ESPN's decision to suspend Bill Simmons, one of its most prominent employees, for his derogatory comments about NFL Commissioner Roger Goodell -- he called him a "liar" -- might seem like a sports story. But, really it's a journalism story -- a telling example of not only how the balance of power is shifting between big, faceless corporate media organizations and the increasingly high-profile individual brands they employ but also of how the definition of what constitutes reporting and journalism is undergoing a huge change.
Simmons is a prime example of the journalist-as-brand, a relatively new construct in the media world. (Worth noting before I go any further: I have met Simmons in person once and we share a mutual friend. I have regularly expressed -- in this space and on Twitter -- my admiration for his work and how he does it.) Known for the early part of his career as the "Sports Guy", he was hired by ESPN and quickly became a name brand for them thanks to his willingness to offer "regular guy" takes on sports and the people who cover it. (More on that later.)
Simmons grew so big that ESPN was willing to fund an entirely separate site -- Grantland -- as a way to make him happy and keep him tied to their larger brand. His quasi-departure from the company that had "made" him presaged other moves like it. Kara Swisher and Walt Mossberg broke from the Wall Street Journal to start Re/code, a tech site. David Pogue, a popular tech columnist at the New York Times, left to start a larger brand of his own under the Yahoo umbrella. Ezra Klein, a star policy writer here at WaPo, left to run a broader site for Vox Media. And Nate Silver, who made his name as an election modeler for the Times, jumped to ESPN -- drawn by the model Simmons had created with Grantland.
All of those moves indicate just how much more power individual content creators have than they did even a decade ago. And, naturally, they set off something of a backlash as major media companies argued that, ultimately, no one was -- or could be -- bigger than the main brand. As Cindy Boren writes in Early Lead, ESPN's suspension of Simmons was aimed, primarily, at sending the message that "it's the boss."
And, that's true. ESPN is bigger than Simmons in sheer volume. And it's not close. And yet, when it comes to loyalty of viewership/readership and the depth of engagement -- two keys to any form of journalism in this digital pay-as-you-go world -- it's a much more interesting conversation. Take Twitter. ESPN has 11.4 million followers. Simmons has 2.91 million. But, the Simmons followers are drawn to him -- and his brand of journalism -- specifically. They want to know what he thinks about, well, everything. That's a very different -- and, I would argue, more valuable -- following than the larger ESPN horde that is mostly interested in score and injury updates.
Then there is the matter of Simmons' "opinions" as being somehow inconsistent with ESPN's journalism. Here's the relevant lines from the statement: “Every employee must be accountable to ESPN and those engaged in our editorial operations must also operate within ESPN’s journalistic standards....Bill Simmons did not meet those obligations in a recent podcast, and as a result we have suspended him for three weeks.”

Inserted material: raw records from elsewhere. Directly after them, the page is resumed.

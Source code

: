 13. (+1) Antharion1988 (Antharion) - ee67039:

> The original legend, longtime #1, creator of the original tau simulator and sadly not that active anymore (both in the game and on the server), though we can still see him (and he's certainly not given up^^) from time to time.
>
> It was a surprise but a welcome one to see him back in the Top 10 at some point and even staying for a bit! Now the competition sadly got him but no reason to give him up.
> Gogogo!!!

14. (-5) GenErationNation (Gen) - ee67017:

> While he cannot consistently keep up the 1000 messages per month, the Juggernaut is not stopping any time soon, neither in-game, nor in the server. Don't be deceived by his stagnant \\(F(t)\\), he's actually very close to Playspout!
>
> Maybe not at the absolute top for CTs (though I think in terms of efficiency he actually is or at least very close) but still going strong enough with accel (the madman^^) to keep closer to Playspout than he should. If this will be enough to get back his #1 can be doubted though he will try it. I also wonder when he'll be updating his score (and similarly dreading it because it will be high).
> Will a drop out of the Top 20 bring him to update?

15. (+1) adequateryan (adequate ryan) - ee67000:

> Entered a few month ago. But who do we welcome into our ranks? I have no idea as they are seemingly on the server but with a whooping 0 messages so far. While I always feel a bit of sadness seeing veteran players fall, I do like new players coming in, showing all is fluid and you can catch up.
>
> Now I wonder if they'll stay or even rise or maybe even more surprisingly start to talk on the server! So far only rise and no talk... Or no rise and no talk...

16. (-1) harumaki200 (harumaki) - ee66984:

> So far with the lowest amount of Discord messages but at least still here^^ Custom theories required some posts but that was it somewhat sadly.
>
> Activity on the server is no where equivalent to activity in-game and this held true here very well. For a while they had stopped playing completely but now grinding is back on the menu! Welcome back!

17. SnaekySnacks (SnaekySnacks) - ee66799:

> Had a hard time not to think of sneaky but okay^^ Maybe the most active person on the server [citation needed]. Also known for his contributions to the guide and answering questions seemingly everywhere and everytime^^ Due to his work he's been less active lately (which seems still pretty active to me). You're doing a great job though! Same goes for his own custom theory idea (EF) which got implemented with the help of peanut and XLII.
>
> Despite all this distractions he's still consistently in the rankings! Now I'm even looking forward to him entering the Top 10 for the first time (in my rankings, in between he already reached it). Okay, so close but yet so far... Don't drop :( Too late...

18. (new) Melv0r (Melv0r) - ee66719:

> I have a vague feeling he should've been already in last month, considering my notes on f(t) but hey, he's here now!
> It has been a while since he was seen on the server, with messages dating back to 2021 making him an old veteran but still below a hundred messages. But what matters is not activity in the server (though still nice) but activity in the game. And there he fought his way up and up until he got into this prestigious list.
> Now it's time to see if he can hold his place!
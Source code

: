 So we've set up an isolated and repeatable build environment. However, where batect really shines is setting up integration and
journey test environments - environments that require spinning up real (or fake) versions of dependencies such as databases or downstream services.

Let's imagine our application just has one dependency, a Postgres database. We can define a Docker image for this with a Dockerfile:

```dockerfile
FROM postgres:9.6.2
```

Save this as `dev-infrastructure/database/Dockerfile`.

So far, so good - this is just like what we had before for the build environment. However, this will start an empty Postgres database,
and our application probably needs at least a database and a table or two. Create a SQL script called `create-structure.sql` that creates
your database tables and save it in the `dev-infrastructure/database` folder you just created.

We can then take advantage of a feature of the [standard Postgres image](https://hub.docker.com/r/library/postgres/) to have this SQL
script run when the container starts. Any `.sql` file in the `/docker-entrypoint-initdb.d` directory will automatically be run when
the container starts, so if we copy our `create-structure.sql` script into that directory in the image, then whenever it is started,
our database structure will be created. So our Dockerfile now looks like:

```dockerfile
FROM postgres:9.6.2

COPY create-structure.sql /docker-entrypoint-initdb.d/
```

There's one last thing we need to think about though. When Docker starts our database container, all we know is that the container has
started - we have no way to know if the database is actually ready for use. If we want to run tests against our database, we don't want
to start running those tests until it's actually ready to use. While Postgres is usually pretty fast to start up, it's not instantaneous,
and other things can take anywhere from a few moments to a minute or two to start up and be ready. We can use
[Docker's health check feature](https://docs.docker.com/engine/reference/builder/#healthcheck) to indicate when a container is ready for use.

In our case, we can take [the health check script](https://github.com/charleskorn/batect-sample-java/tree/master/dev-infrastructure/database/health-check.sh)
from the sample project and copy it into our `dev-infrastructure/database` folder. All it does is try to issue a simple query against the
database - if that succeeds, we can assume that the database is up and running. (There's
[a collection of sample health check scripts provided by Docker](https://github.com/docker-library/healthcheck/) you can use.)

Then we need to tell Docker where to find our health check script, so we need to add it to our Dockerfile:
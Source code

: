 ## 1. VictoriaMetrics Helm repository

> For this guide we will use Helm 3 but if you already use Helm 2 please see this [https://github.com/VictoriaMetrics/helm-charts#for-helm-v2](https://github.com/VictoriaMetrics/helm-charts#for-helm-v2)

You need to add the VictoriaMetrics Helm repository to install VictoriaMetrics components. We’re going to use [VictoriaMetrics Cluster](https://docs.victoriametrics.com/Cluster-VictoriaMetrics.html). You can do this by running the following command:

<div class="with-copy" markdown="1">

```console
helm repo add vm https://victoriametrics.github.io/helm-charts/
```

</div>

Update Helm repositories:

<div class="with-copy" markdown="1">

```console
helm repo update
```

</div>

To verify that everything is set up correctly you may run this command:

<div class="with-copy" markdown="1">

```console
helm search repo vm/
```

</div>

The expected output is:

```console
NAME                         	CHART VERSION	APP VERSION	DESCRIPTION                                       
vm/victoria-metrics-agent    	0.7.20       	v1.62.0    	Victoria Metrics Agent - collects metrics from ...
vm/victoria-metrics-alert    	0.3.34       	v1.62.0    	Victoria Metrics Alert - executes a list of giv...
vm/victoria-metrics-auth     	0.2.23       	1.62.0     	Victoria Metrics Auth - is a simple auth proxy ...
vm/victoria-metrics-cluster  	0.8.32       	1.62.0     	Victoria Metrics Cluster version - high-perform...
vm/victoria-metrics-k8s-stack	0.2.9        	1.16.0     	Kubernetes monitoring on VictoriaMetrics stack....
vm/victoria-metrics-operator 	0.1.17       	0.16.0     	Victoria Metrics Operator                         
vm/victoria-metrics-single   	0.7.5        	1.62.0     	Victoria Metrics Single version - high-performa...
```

Then there was this tweet from John Harwood of the New York Times and CNBC regarding the outrage of the online world directed at ESPN's decision:
on Simmons/Goodell/ESPN, hold on everybody - calling somebody a liar with a bunch of curse words may be entertaining but isn't journalism
— John Harwood (@JohnJHarwood) September 25, 2014
All of this speaks to the changing definition of what constitutes a journalist nowadays. Is Simmons the sort of traditional reporter who calls sources on the phone and then writes straight news stories about what they tell him? No. Not even close. Is he someone who, particularly when it comes to basketball but also in relation to other sports, talks to people in front offices and positions of power? Yes. So, he is not someone simply sitting at a bar tossing out uninformed opinions. His life is spent in a constant running conversation about sports and culture with practitioners of both -- and his readers. (That latter conversation is what makes Simmons so powerful, by the way.) That, too, is a form of journalism. (I have spent a lot of time ruminating on the subject of what a "real" reporter means. I spent much of my 20s as a very traditional political reporter but have morphed in the last decade into an analyst who also reports.)
As for Simmons' "outspokenness", that is, of course, part of who he is, which of course is the reason ESPN usually likes him so much. Make no mistake: There are a million and one "traditional" reporters who would kill for the chance to work at ESPN. The reason Simmons has emerged from that pack is because the form of journalism he practices is simply different. The same could -- and should -- be said for the appeal of Tony Kornheiser and Michael Wilbon -- both of whom regularly offer pointed opinions on another one of ESPN most valued franchises: "Pardon the Interruption".
ESPN is one of the most successful media companies in the world. But, their decision on Simmons suggests they may not be fully cognizant of the brave new journalism world in which all exist.